Effects of activator site and microstructure on luminescence properties of Eu³⁺-activated LiAlB₂O₅ ceramic phosphor

A comprehensive understanding of the quantity and nature of activator sites is crucial for studying the luminescence performance of phosphors doped with rare earth activators. This research focuses on Eu³⁺-doped LiAlB₂O₅, and Eu³⁺/Si⁴⁺ co-doped LiAlB₂O₅ ceramic phosphors, which were synthesized using a traditional solid-state reaction method. The pure crystalline phase was confirmed by X-ray diffraction (XRD) and Rietveld refinements.
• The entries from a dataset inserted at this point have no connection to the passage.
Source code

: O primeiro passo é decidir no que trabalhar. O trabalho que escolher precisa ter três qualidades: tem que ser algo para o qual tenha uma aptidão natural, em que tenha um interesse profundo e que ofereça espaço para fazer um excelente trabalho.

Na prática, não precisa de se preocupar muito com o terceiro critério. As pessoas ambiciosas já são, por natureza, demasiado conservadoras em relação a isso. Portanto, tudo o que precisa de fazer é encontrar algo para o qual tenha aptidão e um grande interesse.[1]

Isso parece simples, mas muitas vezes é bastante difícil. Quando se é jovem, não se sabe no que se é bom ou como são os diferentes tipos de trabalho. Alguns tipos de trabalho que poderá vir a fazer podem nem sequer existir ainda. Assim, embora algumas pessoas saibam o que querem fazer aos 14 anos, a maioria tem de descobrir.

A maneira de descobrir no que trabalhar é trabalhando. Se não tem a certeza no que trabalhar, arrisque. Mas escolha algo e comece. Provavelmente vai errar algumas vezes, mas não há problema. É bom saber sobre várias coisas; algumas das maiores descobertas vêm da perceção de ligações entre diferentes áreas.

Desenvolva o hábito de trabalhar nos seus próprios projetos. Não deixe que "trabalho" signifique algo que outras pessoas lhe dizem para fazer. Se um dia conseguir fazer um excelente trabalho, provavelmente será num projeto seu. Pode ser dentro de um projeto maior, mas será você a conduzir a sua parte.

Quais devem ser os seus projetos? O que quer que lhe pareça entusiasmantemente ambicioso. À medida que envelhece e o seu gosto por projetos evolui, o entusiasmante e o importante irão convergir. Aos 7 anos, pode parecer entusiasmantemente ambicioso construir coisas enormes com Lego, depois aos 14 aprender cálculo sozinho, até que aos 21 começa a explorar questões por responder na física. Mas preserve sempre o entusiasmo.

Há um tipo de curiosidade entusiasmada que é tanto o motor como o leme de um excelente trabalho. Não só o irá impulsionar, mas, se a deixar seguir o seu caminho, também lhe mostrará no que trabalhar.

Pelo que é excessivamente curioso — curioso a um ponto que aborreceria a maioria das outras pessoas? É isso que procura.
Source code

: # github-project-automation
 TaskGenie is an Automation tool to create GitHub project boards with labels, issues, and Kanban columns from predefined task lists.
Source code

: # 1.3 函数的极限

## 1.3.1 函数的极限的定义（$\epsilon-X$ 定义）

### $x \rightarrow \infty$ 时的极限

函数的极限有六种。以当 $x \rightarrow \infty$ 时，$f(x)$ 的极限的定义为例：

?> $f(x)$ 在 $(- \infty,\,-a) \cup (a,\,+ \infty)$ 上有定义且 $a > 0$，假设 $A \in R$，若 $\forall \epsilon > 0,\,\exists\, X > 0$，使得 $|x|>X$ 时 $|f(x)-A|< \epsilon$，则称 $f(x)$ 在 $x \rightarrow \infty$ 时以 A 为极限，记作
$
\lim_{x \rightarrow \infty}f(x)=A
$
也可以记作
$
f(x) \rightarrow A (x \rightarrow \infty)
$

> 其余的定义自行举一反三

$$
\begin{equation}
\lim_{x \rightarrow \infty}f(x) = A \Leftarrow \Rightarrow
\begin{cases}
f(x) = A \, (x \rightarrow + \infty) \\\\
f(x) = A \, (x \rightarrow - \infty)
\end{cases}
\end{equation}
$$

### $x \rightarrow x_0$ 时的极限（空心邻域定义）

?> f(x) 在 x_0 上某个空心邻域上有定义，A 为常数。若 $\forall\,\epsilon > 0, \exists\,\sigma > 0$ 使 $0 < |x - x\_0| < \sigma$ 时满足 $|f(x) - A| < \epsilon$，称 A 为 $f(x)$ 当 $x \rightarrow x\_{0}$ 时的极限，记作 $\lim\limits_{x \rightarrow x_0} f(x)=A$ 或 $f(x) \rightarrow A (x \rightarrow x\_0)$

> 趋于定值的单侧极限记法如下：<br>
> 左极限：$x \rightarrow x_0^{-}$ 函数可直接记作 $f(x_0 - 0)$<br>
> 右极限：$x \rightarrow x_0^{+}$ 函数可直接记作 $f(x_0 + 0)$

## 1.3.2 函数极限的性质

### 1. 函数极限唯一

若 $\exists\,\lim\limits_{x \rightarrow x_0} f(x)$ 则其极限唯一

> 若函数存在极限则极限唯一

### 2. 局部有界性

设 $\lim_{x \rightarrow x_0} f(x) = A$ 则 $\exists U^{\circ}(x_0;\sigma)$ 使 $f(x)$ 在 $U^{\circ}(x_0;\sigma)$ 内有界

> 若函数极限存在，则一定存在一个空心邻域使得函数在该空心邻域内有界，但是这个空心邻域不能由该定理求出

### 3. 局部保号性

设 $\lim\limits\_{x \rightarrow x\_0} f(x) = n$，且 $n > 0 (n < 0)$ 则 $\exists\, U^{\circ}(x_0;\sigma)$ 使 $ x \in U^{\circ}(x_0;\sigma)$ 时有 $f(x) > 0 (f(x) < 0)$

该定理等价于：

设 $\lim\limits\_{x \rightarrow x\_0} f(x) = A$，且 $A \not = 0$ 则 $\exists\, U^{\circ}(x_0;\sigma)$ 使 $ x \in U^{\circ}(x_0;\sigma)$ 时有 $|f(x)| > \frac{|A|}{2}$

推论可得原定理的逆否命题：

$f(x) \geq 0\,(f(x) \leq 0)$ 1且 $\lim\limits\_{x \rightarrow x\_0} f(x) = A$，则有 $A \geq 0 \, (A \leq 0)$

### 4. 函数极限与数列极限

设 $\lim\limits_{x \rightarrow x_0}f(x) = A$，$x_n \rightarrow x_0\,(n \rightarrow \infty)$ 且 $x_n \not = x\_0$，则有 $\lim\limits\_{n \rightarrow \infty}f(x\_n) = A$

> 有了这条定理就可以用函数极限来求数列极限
The surface characteristics were investigated via scanning electron microscopy (SEM). The luminescence properties such as photoluminescence (PL) spectra, decay curves, CIE color coordinates and quantum efficiency were reported. Site-selective excitation and emission spectra related to the radiative transitions from ⁷F₀ to ⁵D₀ were investigated using a tunable pulsed dye laser (570–590 nm). All samples display a single dominant transition peak at 580.15 nm (17237 cm⁻¹) corresponding to the ⁷F₀ to ⁵D₀ transition, indicating the presence of only one type of Eu³⁺ center within the lattice. The incorporation of Si⁴⁺ alongside Eu³⁺ in LiAlB₂O₅ not only significantly enhances red luminescence efficiency but also improves thermal stability. The inhomogeneous disorder surrounding the Eu³⁺ ions, caused by the excess Si⁴⁺ occupying Al³⁺ sites, results in a notable distortion of the crystal field around the Eu³⁺ centers. This lattice distortion from the substitution of multiple cations effectively increases both the emission efficiency and thermal activation energy of the Eu³⁺-doped phosphors. The cation disorder was analyzed through the excitation and luminescence characteristics in the region of the ⁵D₀ to ⁷F₀ transitions. These findings enhance the potential of using Eu³⁺ as a probe for investigating the microstructure of rare-earth sites in phosphors.